As a definition, “Portfolio Management, is the practice of designing an optimal capital allocation schedule within a focussed group of assets in order to grow the collective value of an investment in a favourable risk/return trade-off”. While, technically implies that each portfolio is designed individually to account for the Risk/Return Tradeoff for each portfolio instead, for the sake of convenience professionally managed firms have started offering thematic or model-based portfolios for the investors to choose from. Probably replacing the idea of “Asset Selection” and “Security Selection” with “Theme Selection” or “Manager Selection”.

The Flaw in the Design

Since the inception of PMS and Fund Management, rather the “newer design” has a few flaws, namely:

  1. Inter Client Returns Deviation: Most funds suffer from this flaw. While investing in portfolios should not have a major problem of “mistiming the markets”, it has been observed that newer clients have lower returns than the older clients.
    Probably because most funds that are marketed have shown considerable outperformance in the past “which however might not sustain” hence the older investors have made more returns.

As a Fun Excercise ask your manager to disclose the annualised standard deviation across clients portfolios.

  1. The 80/20 Principle: “The 80–20 rule, also known as the Pareto Principle, is an aphorism which asserts that 80% of outcomes (or outputs) result from 20% of all causes (or inputs) for any given event. In business, a goal of the 80–20 rule is to identify inputs that are potentially the most productive and make them the priority.”
    Today, most funds present their performance across a favourable past wherein most of their returns (probably 80%) are derived by 20% of their “Stock Selection” however this may or may not sustain or translate into similar returns for any new investor.
  2. The Presentation: Most presentations are a function of “the probability of something in the past working out in the future”.
    Would you want to invest in chance? By design, as the corpus of investment goes up most investment strategies become less effective- saturating as the investor base increases.
  3. Liquidity: A major problem with portfolios investing in stocks. Probably a strategy investing in smaller companies for higher returns would either fail to work with higher capital or eventually would fail to liquidate those stock in profits. While most large-cap investing strategies would have no problem of liquidity, statistically very few “large-cap” strategies “post costs and commission” would fail to consistently beat the index.
  4. Emotional Bias: Like any investor/investment even fund managers risk being emotionally attached to investments which may cloud their judgement.

However, even with most such flaws, the investment management industry will only grow from strength to strength because the probable growth in equities has been rewarding enough in the past and we believe it would continue to be so in the future.

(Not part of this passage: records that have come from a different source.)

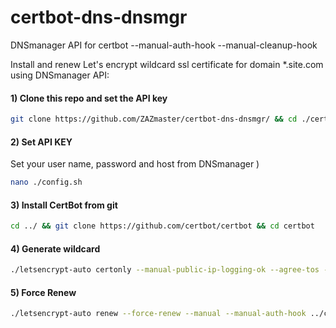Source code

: # certbot-dns-dnsmgr
DNSmanager API for certbot --manual-auth-hook --manual-cleanup-hook

Install and renew Let's encrypt wildcard ssl certificate for domain *.site.com using DNSmanager API:

#### 1) Clone this repo and set the API key
```bash
git clone https://github.com/ZAZmaster/certbot-dns-dnsmgr/ && cd ./certbot-dns-dnsmgr
```

#### 2) Set API KEY

Set your user name, password and host from DNSmanager )

```bash
nano ./config.sh
```

#### 3) Install CertBot from git
```bash
cd ../ && git clone https://github.com/certbot/certbot && cd certbot
```

#### 4) Generate wildcard
```bash
./letsencrypt-auto certonly --manual-public-ip-logging-ok --agree-tos --email info@site.com --renew-by-default -d site.com -d *.site.com --manual --manual-auth-hook ../certbot-dns-dnsmgr/authenticator.sh --manual-cleanup-hook ../certbot-dns-dnsmgr/cleanup.sh --preferred-challenges dns-01 --server https://acme-v02.api.letsencrypt.org/directory
```

#### 5) Force Renew
```bash
./letsencrypt-auto renew --force-renew --manual --manual-auth-hook ../certbot-dns-dnsmgr/authenticator.sh --manual-cleanup-hook ../certbot-dns-dnsmgr/cleanup.sh --preferred-challenges dns-01 --server https://acme-v02.api.letsencrypt.org/directory
```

The “Annual Reset” Concept

Given the above flaws, no single portfolio is a perpetual long-term investment. Like in equity investing even portfolios/funds would need to be churned, managers and themes alike. Our research team in the quest of being able to create a worry-free portfolio realised what we needed to achieve was:

  1. A Quant based algorithm which wouldn't care about what stocks to buy, removing all probable emotional connections between the manager and the investment.
  2. A Factor-Based Hybrid model that would liquidate each year (annually reset) itself to buy into a fresh new portfolio, so that each investor has similar returns over a longer time horizon.
  3. With super low churn and a reset post “Long term Capital Gains” eligibility, we were able to drastically reduce cost and increase the reinvestment growth.
  4. Reducing the stock universe to the top 100 stocks by market capitalisation on the date of “RESET” we were able to reduce issues with liquidity.

Does it work?

While we are very proud to put on record it does work, we are not sure the reader of this post would be interested in the returns we could generate.

We backtested the algorithm, on an :
1.“as-is” basis- using current data as “it must have been” in the past
2.“as-it-were” basis- using data as “was available” in the past.
Reducing major data science issues like data mining and survivorship biases.

The results across 15-years of backtesting on “as-is” basis resulted in a “pre-cost” and “pre-dividend” annualised growth of 26.11% per year.

While the results across 10-years of backtesting on “as-it-were” basis resulted in a “pre-cost” and “pre-dividend” annualised growth of 19.84% per year.

Though past performance does not guarantee or imply any trend for future performance.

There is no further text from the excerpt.